INSTRUCTIONS TO FOLLOW ->
In the records below, how many lines hold the string "clear"? Give only the number.

GIVEN ENTRIES ->

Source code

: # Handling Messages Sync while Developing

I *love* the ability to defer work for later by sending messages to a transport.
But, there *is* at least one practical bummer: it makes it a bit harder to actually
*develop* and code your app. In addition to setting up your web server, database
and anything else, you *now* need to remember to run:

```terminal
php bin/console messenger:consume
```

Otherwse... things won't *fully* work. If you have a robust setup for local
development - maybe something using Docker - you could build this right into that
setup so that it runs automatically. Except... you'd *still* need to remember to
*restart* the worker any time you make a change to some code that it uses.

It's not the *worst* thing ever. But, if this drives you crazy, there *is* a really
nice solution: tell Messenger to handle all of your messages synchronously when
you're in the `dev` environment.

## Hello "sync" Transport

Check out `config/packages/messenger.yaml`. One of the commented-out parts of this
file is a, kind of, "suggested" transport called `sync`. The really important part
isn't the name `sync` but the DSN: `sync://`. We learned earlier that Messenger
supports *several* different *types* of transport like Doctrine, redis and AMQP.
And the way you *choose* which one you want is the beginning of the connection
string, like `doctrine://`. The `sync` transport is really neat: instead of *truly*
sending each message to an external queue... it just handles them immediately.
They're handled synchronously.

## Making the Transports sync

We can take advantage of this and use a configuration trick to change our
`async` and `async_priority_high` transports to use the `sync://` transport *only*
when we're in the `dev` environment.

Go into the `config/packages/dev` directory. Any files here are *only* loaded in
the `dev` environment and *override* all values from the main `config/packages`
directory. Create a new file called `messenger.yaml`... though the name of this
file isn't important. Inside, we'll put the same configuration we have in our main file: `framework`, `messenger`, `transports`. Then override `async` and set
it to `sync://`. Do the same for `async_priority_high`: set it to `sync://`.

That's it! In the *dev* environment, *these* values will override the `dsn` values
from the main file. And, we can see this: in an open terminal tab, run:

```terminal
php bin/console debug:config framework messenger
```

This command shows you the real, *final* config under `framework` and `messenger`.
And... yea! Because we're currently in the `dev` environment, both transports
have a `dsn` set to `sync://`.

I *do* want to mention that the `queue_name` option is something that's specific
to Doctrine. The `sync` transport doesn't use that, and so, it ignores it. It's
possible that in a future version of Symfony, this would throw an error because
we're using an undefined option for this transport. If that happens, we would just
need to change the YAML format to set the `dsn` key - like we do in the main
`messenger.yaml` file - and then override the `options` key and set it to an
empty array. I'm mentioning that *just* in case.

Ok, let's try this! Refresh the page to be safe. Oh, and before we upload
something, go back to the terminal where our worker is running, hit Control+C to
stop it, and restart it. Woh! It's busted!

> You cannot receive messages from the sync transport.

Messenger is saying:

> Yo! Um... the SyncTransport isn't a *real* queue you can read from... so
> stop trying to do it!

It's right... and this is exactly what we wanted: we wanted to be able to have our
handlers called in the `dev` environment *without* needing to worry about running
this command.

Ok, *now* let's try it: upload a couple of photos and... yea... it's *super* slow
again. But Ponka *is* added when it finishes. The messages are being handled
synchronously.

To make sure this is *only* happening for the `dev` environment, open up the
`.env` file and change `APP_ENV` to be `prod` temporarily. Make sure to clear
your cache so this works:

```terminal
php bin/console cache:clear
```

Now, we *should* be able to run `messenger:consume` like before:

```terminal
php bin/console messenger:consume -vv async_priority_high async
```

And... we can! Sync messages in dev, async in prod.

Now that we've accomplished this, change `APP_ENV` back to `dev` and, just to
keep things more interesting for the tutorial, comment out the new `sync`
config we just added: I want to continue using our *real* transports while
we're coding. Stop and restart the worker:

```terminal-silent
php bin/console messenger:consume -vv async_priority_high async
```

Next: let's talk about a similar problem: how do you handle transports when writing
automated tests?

OUTPUT FOR THIS TASK ->
2